Storm Ali continues to wreak havoc across Ireland and has led to delays in a number of services including postal services throughout the north and north-west of the country.


Heavy winds and subsequent storm damage led to disruptions in more than 60 post offices while mail deliveries across a wide area of the north and north-west were temporarily disrupted during the height of the storm.

Heavy winds and subsequent storm damage led to disruptions in more than 60 post offices while mail deliveries across a wide area of the north and north-west were temporarily disrupted during the height of the storm.

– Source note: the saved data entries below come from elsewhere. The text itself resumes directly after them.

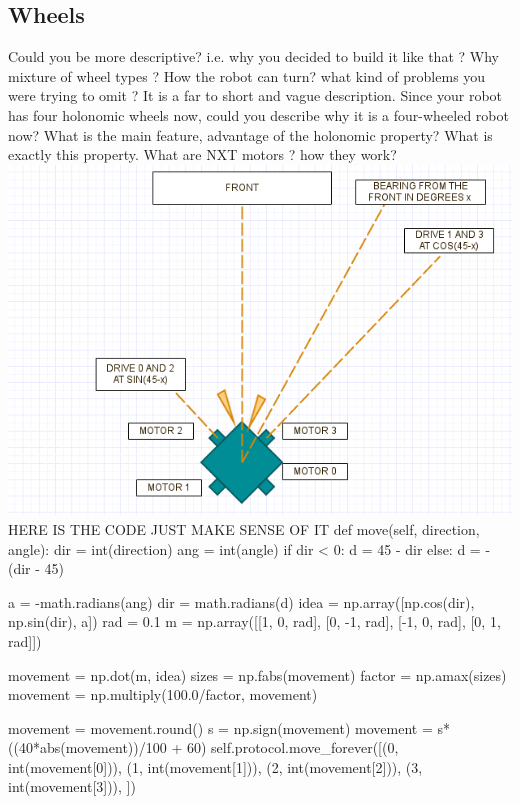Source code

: \documentclass[a4paper,12pt]{article}
\begin{document}
\subsection{Wheels}
Could you be more descriptive? i.e. why you decided to build it like that ? Why mixture of wheel types ? How the robot can turn? what kind of problems you were trying to omit ? It is a far to short and vague description.  Since your robot has four holonomic wheels now, could you describe why it is a four-wheeled robot now? What is the main feature, advantage of the holonomic property? What is exactly this property.  What are NXT motors ? how they work?
\includegraphics[scale=.5]{holonomics.png}
HERE IS THE CODE JUST MAKE SENSE OF IT\newline\newline
def move(self, direction, angle):
        dir = int(direction)
        ang = int(angle)
        if dir < 0:
            d = 45 - dir
        else:
            d = -(dir - 45)

        a = -math.radians(ang)
        dir = math.radians(d)
        idea = np.array([np.cos(dir), np.sin(dir), a])
        rad = 0.1
        m = np.array([[1, 0, rad],
                      [0, -1, rad],
                      [-1, 0, rad],
                      [0, 1, rad]])

        movement = np.dot(m, idea)
        sizes = np.fabs(movement)
        factor = np.amax(sizes)
        movement = np.multiply(100.0/factor, movement)

        movement = movement.round()
        s = np.sign(movement)
        movement = s*((40*abs(movement))/100 + 60)
        self.protocol.move\_forever([(0, int(movement[0])), (1, int(movement[1])), (2, int(movement[2])), (3, int(movement[3])), ])
\end{document}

Met Eireann said the strongest gusts in the hour leading up to 10am reached speeds of 120km/h at Mace Head in County Galway, 98km/h at Dublin Airport and 107km/h at Shannon.

Storm damage to the exhibitor stands at the National Ploughing Championships at Screggan, Tullamore, Co Offaly. Picture Dan Linehan

Dublin Airport said the storm would have an impact on its schedule and warned of cancellations.

Gale-force gusts began to be recorded on the Galway coast as heavy rain moved in.

Forecasters issued a Status Orange wind warning for more than half the country due to the storm.

Photos posted on social media showed trees down in Galway, while Dublin Fire Brigade posted about falling trees damaging cars, with one photo showing a smashed windscreen.

The unsettled weather is due to last right through the week, but an improvement is expected early next week as the drier weather is set to take hold.

Ali is first on the storm names list for 2018-19 announced by Met Eireann and the UK Met Office, which has run the Name Our Storms scheme for four years.

The season's names have been compiled from a list of submissions by the public, choosing some of the most popular names and also selecting those which reflect the nations, culture and diversity of the Ireland and the UK.